I’ve heard people say “I’m big boned” not in reference to me but in reference to themselves. These weren’t large people, they were normal sized, they just thought they had a larger skeletal frame. To be honest it isn’t something I think about often, the size of my bones I mean.
This evening though a complete stranger told me they could tell I was from where I am from because I am a “big boned girl” and apparently women from my province are big boned.
What the actual fuck?!?!
For starters, that doesn’t even make sense. You can’t tell where someone is from based on their body build, not in my country anyways, it’s not like everyone in Alberta looks one way and everyone in BC looks another way. We’re a freakin immigrant country, we all look different!
Despite what he said not making sense it still really bothered me…I write that as past tense but it is bothering me still, as in this very moment, when it’s been more than ten hours since he said that to me.
Apparently I look big boned.
I still don’t know how to respond to that. I didn’t have a response when he said it to me either, well, I had one in my head but I was at work so I had to be professional and therefore couldn’t say what I was thinking, or punch him which to be honest was what I wanted to do most.
Not like there is ever a good time to have a jackass make a super rude and inappropriate comment on my body to me but this was told to me as I was, for once, feeling fairly ok with how I was looking. I have lost 5.5 pounds, which I know isn’t a lot but it is a start, and I had been thinking all day about how I am on my way to my goal weight and how I was going to make some sort of visual thing to track my weight loss…something like this…
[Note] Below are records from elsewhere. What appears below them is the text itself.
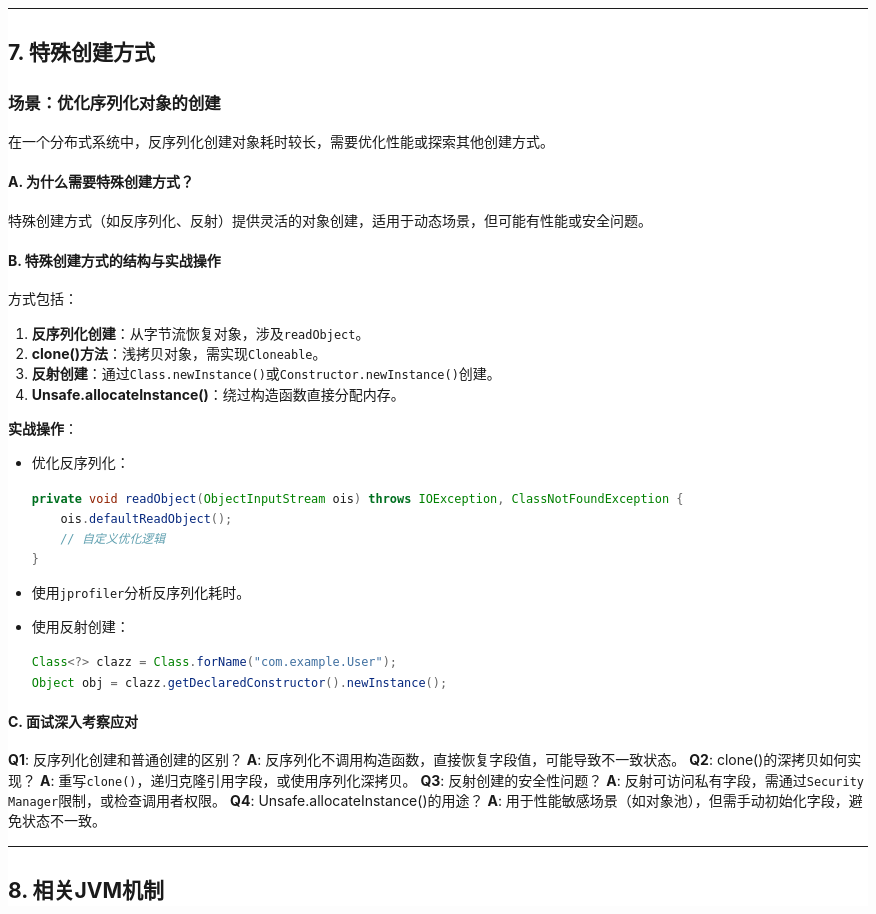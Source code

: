 ------

## 7. 特殊创建方式

### 场景：优化序列化对象的创建

在一个分布式系统中，反序列化创建对象耗时较长，需要优化性能或探索其他创建方式。

#### A. 为什么需要特殊创建方式？

特殊创建方式（如反序列化、反射）提供灵活的对象创建，适用于动态场景，但可能有性能或安全问题。

#### B. 特殊创建方式的结构与实战操作

方式包括：

1. **反序列化创建**：从字节流恢复对象，涉及`readObject`。
2. **clone()方法**：浅拷贝对象，需实现`Cloneable`。
3. **反射创建**：通过`Class.newInstance()`或`Constructor.newInstance()`创建。
4. **Unsafe.allocateInstance()**：绕过构造函数直接分配内存。

**实战操作**：

- 优化反序列化：

  ```java
  private void readObject(ObjectInputStream ois) throws IOException, ClassNotFoundException {
      ois.defaultReadObject();
      // 自定义优化逻辑
  }
  ```

- 使用`jprofiler`分析反序列化耗时。

- 使用反射创建：

  ```java
  Class<?> clazz = Class.forName("com.example.User");
  Object obj = clazz.getDeclaredConstructor().newInstance();
  ```

#### C. 面试深入考察应对

**Q1**: 反序列化创建和普通创建的区别？
**A**: 反序列化不调用构造函数，直接恢复字段值，可能导致不一致状态。
**Q2**: clone()的深拷贝如何实现？
**A**: 重写`clone()`，递归克隆引用字段，或使用序列化深拷贝。
**Q3**: 反射创建的安全性问题？
**A**: 反射可访问私有字段，需通过`SecurityManager`限制，或检查调用者权限。
**Q4**: Unsafe.allocateInstance()的用途？
**A**: 用于性能敏感场景（如对象池），但需手动初始化字段，避免状态不一致。

------

## 8. 相关JVM机制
I was trying to be positive about my weight loss and thinking about how much more I am going to lose, and how my clothes will fit better, then eventually need to be replaced, how I’ll feel so much better about myself and so much more. Basically I was riding the happy train and feeling a bit better about myself and then this guy came in to my world and I came crashing down. Down to where I was brutally reminded I have a long way to go, a lot of weight to lose, how I may be feeling better inside about how I am doing but on the outside I still look the same, how I am an object that men I have never met feel they can comment on, how I’m still so fat and it is all my fault because I have crap ass eating habits and alternate between restricting and binge eating and my punishment is this.
This treatment from strangers.
I hate that man but I hate myself more for looking the way I do and giving that man something to comment on.